**WHAT THIS TASK INVOLVES**
Across all the records, filter for lines with the word "should" and copy them.

======== EXERCISE INPUT ========

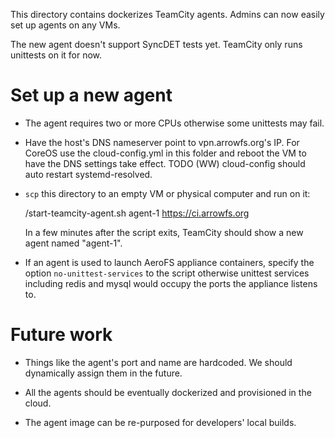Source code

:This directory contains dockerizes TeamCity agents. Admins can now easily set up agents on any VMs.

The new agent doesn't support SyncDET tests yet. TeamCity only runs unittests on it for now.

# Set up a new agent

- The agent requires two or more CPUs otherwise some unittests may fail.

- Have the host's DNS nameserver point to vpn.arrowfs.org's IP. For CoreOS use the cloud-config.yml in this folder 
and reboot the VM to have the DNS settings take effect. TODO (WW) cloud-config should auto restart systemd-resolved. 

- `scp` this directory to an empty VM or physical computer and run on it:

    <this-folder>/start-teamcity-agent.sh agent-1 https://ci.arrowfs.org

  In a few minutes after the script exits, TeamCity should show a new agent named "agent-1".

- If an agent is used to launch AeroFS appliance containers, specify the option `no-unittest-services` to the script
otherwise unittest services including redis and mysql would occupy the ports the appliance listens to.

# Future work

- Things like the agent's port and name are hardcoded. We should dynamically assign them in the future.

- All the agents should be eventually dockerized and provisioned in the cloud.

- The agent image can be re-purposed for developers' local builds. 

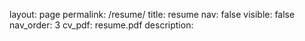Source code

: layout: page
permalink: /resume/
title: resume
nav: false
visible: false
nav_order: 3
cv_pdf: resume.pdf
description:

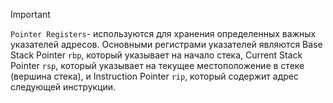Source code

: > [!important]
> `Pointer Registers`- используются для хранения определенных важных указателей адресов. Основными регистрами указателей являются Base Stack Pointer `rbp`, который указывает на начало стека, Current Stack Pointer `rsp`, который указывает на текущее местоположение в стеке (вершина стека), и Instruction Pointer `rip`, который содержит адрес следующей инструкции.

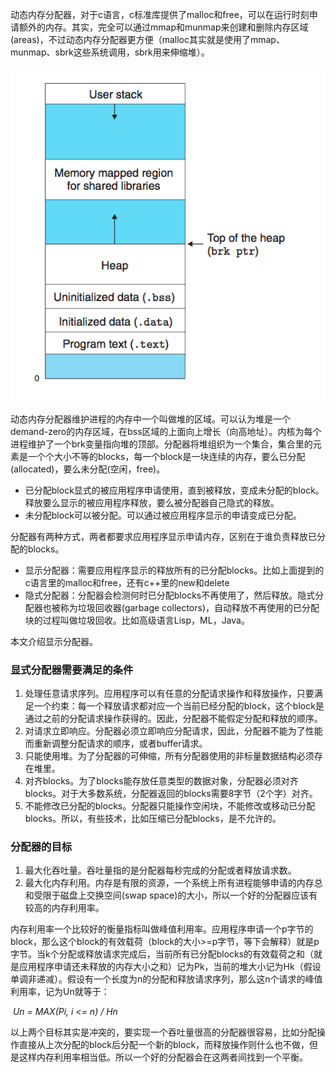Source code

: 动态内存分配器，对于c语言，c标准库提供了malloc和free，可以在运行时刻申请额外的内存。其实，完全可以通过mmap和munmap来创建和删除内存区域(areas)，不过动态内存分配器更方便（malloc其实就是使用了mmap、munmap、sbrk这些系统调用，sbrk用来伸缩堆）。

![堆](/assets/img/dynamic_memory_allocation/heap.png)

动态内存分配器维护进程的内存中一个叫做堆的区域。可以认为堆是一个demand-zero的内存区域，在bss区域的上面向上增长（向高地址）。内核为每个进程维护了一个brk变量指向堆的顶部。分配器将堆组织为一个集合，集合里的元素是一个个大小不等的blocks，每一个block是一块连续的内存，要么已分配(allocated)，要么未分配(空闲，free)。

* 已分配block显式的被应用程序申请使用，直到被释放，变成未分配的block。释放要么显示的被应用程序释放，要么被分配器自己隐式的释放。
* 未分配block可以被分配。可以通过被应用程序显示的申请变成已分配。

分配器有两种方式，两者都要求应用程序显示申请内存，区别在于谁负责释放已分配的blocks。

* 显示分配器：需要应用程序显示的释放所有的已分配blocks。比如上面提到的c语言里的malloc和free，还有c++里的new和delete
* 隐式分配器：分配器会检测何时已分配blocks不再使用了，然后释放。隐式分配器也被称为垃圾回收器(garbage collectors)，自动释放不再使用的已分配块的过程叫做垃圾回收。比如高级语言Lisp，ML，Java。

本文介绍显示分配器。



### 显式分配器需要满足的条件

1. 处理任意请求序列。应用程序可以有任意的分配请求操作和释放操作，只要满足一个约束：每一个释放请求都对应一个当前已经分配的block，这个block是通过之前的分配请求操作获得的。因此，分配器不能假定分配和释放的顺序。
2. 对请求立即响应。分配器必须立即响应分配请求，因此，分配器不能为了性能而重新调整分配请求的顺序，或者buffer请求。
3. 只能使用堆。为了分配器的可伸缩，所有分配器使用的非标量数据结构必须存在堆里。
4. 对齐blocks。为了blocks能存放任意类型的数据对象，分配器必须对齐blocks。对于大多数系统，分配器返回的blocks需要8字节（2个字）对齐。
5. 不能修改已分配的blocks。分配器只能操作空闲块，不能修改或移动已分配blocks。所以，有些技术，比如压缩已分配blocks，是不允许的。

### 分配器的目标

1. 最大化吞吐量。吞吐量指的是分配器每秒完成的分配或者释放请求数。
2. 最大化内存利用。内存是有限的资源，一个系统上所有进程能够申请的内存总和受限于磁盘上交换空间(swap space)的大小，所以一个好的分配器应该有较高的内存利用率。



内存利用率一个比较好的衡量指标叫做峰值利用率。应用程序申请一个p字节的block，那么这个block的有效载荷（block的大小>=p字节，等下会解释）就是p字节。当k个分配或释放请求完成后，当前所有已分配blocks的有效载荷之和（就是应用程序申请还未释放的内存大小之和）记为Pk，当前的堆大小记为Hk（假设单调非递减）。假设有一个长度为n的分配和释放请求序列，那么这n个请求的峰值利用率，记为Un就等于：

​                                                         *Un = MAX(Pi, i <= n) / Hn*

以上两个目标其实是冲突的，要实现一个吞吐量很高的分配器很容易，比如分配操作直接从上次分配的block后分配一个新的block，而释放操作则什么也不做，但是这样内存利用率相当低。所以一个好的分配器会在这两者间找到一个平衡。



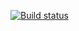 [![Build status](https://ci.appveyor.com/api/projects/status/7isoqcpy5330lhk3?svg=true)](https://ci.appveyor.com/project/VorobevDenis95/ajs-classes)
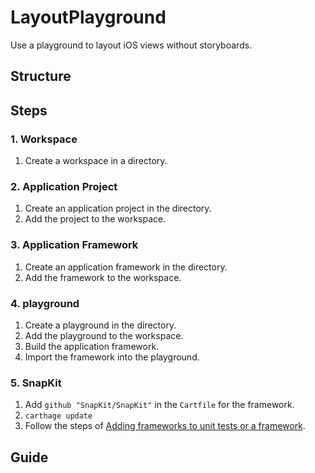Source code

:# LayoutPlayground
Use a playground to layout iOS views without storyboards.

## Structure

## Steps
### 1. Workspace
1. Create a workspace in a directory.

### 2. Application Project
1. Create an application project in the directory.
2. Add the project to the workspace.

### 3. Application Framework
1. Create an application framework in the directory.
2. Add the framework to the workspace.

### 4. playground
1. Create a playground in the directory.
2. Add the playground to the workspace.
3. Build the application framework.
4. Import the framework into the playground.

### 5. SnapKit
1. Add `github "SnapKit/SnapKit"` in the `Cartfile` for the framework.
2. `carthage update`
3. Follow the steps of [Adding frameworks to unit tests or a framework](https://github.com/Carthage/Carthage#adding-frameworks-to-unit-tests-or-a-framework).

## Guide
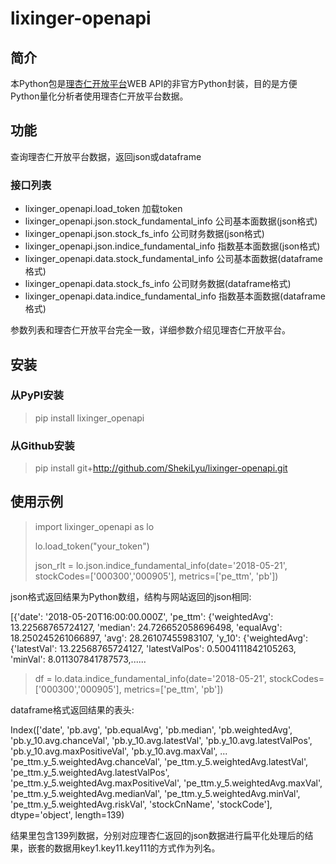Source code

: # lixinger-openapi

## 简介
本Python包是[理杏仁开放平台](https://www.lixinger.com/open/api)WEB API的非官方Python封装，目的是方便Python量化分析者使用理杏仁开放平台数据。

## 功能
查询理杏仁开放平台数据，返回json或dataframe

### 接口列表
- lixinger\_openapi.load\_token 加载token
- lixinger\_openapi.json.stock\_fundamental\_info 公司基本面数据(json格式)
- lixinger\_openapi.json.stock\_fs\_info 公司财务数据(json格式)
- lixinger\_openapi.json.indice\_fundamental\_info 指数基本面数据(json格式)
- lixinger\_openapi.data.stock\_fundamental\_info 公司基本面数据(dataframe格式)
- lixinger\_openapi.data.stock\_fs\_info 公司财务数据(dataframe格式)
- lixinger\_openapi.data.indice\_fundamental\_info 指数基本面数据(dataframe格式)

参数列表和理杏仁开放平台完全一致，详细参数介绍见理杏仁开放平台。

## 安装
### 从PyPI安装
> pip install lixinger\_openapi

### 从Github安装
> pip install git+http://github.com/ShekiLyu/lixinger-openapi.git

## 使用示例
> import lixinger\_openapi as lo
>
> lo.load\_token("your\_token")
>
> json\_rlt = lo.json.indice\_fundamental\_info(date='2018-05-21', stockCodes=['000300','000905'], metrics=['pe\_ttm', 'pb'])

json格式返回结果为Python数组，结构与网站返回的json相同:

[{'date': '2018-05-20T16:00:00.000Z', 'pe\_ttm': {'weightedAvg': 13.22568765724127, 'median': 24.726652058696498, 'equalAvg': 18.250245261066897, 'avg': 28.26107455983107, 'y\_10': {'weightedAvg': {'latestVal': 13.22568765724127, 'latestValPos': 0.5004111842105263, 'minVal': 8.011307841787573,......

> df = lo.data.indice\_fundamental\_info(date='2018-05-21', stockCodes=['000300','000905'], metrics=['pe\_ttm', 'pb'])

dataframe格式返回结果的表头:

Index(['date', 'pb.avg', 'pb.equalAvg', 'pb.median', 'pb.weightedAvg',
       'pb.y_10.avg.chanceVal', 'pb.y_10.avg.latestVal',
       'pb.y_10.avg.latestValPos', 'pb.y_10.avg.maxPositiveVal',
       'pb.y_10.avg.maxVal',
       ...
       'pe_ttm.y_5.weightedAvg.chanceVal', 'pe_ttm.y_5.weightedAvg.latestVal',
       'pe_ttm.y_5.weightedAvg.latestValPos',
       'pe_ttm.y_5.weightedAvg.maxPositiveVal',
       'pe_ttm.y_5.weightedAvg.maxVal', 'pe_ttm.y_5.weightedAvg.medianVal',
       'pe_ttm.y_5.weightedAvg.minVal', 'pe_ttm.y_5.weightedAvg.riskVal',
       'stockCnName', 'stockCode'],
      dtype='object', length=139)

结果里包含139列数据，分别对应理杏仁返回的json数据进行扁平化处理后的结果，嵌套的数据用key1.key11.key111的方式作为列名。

========

**EXERCISE ANSWER**
and reboot the VM to have the DNS settings take effect. TODO (WW) cloud-config should auto restart systemd-resolved. 
  In a few minutes after the script exits, TeamCity should show a new agent named "agent-1".
- Things like the agent's port and name are hardcoded. We should dynamically assign them in the future.
- All the agents should be eventually dockerized and provisioned in the cloud.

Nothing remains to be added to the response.